Self Management Of Asthma
Asthma action plans are an important strategy in asthma management. They are important in that they are effective in improving asthma outcomes in the paediatric and adult population when provided in written form . Evidence from a case-control study of people who had died from asthma showed that the presence of an action plan was a major protective factor against death from asthma . Of concern, there is evidence that action plans are less likely to be provided to elderly asthmatics . In a survey of elderly asthmatics 66% participants wanted more information about their asthma. The preferred method was a conversation with a doctor or receipt of written information sheets . A qualitative study of primary care physicians surprisingly revealed that action plans were not a priority in patient asthma management. These observations were partly explained by the perceived barriers in primary care such as the short consultation duration . Asthma education strategies have largely been developed in paediatric and mixed age-groups so that evidence of effectiveness of asthma self-management education in older age-groups is sparse . Whilst some studies of educational strategies for asthma specifically targeted to older people provide evidence of efficacy the evidence is not uniform , suggesting that further study in the area of what constitutes an effective educational strategy in older people with asthma is indicated.
Complications Of Asthma In The Elderly
In addition to the issues above, changes in lung structure and function brought about by normal ageing may make the problems associated with asthma worse in the elderly.
Also, normal, age-related changes in the body mean that older people with asthma are more susceptible to adverse effects from the very medications they are taking to control their asthma. They may also be at risk of adverse interactions between different medications they are taking.
Remembering to take medications for chronic conditions, such as asthma, may be more of a challenge for older people than younger ones. Also, problems with co-ordination or arthritis of the hands may make using puffers and other asthma medication delivery devices difficult, and problems with eyesight may affect ability to read labels. If you have problems coordinating drug release and inhalation, you may find it easier using the puffer in conjunction with a spacer. Alternatively, you may be better off using a breath-activated device such as an Accuhaler, Autohaler or Turbuhaler.
What Is The Treatment For Asthma
Asthma symptoms can be treated with a variety of prescription medications that provide quick relief as well as long term control. Lifestyle changes can also reduce symptoms, especially if asthma is triggered by allergies to substances in the environment or to certain foods . Regular vaccinations for influenza and pneumonia are strongly recommended for older adults with asthma.

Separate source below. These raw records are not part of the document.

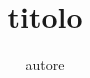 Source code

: \author{autore}
\title{titolo}
\label{cha:nomeautoredata}
\begin{abstract}

\end{abstract}
\maketitle
{}

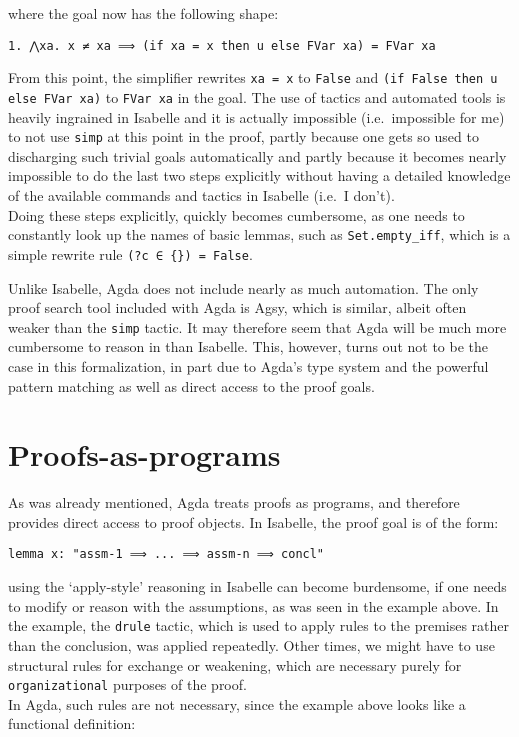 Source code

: \documentclass[a4paper, 12pt, twoside]{style/ociamthesis}
\theoremstyle{plain}
\theoremstyle{definition}
\theoremstyle{remark}
\begin{document}
where the goal now has the following shape:

\begin{verbatim}
1. ⋀xa. x ≠ xa ⟹ (if xa = x then u else FVar xa) = FVar xa
\end{verbatim}

From this point, the simplifier rewrites \texttt{xa = x} to
\texttt{False} and \texttt{(if False then u else FVar xa)} to
\texttt{FVar xa} in the goal. The use of tactics and automated tools is
heavily ingrained in Isabelle and it is actually impossible
(i.e.~impossible for me) to not use \texttt{simp} at this point in the
proof, partly because one gets so used to discharging such trivial goals
automatically and partly because it becomes nearly impossible to do the
last two steps explicitly without having a detailed knowledge of the
available commands and tactics in Isabelle (i.e.~I don't).\\
Doing these steps explicitly, quickly becomes cumbersome, as one needs
to constantly look up the names of basic lemmas, such as
\texttt{Set.empty\_iff}, which is a simple rewrite rule
\texttt{(?c ∈ \{\}) = False}.

Unlike Isabelle, Agda does not include nearly as much automation. The
only proof search tool included with Agda is Agsy, which is similar,
albeit often weaker than the \texttt{simp} tactic. It may therefore seem
that Agda will be much more cumbersome to reason in than Isabelle. This,
however, turns out not to be the case in this formalization, in part due
to Agda's type system and the powerful pattern matching as well as
direct access to the proof goals.

\section{Proofs-as-programs}\label{proofs-as-programs}

As was already mentioned, Agda treats proofs as programs, and therefore
provides direct access to proof objects. In Isabelle, the proof goal is
of the form:

\begin{verbatim}
lemma x: "assm-1 ⟹ ... ⟹ assm-n ⟹ concl"
\end{verbatim}

using the `apply-style' reasoning in Isabelle can become burdensome, if
one needs to modify or reason with the assumptions, as was seen in the
example above. In the example, the \texttt{drule} tactic, which is used
to apply rules to the premises rather than the conclusion, was applied
repeatedly. Other times, we might have to use structural rules for
exchange or weakening, which are necessary purely for
\texttt{organizational} purposes of the proof.\\
In Agda, such rules are not necessary, since the example above looks
like a functional definition:
\end{document}
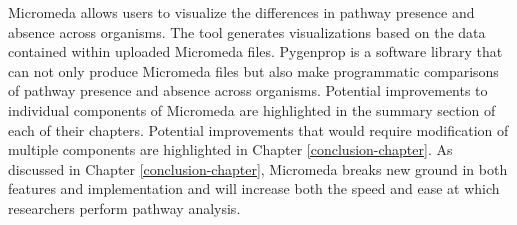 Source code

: Micromeda allows users to visualize the differences in pathway presence and 
absence across organisms. The tool generates visualizations based on the data 
contained within uploaded Micromeda files. Pygenprop is a software library that 
can not only produce Micromeda files but also make programmatic comparisons of 
pathway presence and absence across organisms. Potential improvements to 
individual components of Micromeda are highlighted in the summary section of 
each of their chapters. Potential improvements that would require modification 
of multiple components are highlighted in Chapter \ref{conclusion-chapter}. As 
discussed in Chapter \ref{conclusion-chapter}, Micromeda breaks new ground in 
both features and implementation and will increase both the speed and ease at 
which researchers perform pathway analysis.
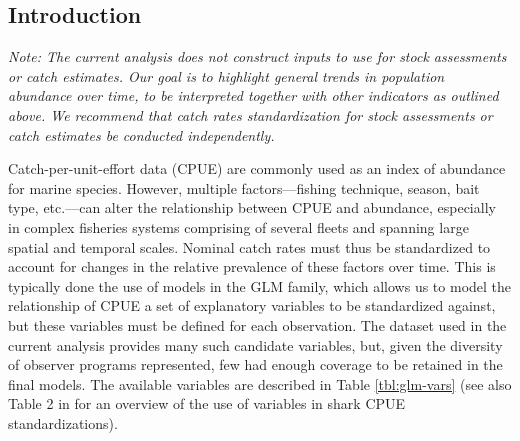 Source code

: 
%




\subsection{Introduction}
\emph{Note: The current analysis does not construct inputs to use for stock assessments or catch estimates. Our goal is to highlight general trends in population abundance over time, to be interpreted together with other indicators as outlined above. We recommend that catch rates standardization for stock assessments or catch estimates be conducted independently.}


Catch-per-unit-effort data (CPUE) are commonly used as an index of abundance for marine species. However, multiple factors---fishing technique, season, bait type, etc.---can alter the relationship between CPUE and abundance, especially in complex fisheries systems comprising of several fleets and spanning large spatial and temporal scales. Nominal catch rates must thus be standardized to account for changes in the relative prevalence of these factors over time. This is typically done \via the use of models in the GLM family, which allows us to model the relationship of CPUE \vs a set of explanatory variables to be standardized against, but these variables must be defined for each observation. The dataset used in the current analysis provides many such candidate variables, but, given the diversity of observer programs represented, few had enough coverage to be retained in the final models. The available variables are described in Table \ref{tbl:glm-vars} (see also Table 2 in \citealt{Francis2014_a} for an overview of the use of variables in shark CPUE standardizations).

Keep in mind . . . Short-term use of oral steroids are helpful to treat acute asthma symptoms, or flare ups however, long-term use of oral steroids is usually avoided in older asthma patients. Over time, oral steroids can cause severe side effects, such as weakening of bones, ulcers, or high blood pressure.
People with asthma should develop a written asthma management plan with their physician. An asthma management plan outlines specific treatment and lifestyle practices, including what to do when asthma symptoms flare up or become out of control.
Older asthma patients should be sure to ask their physician about any aspect of their asthma treatment that they do not understand. Keeping the physician informed about how well treatment is working is important. Patients need to tell their physician if they are having trouble remembering to take their medications, or if they are having difficulty using devices such as an inhaler.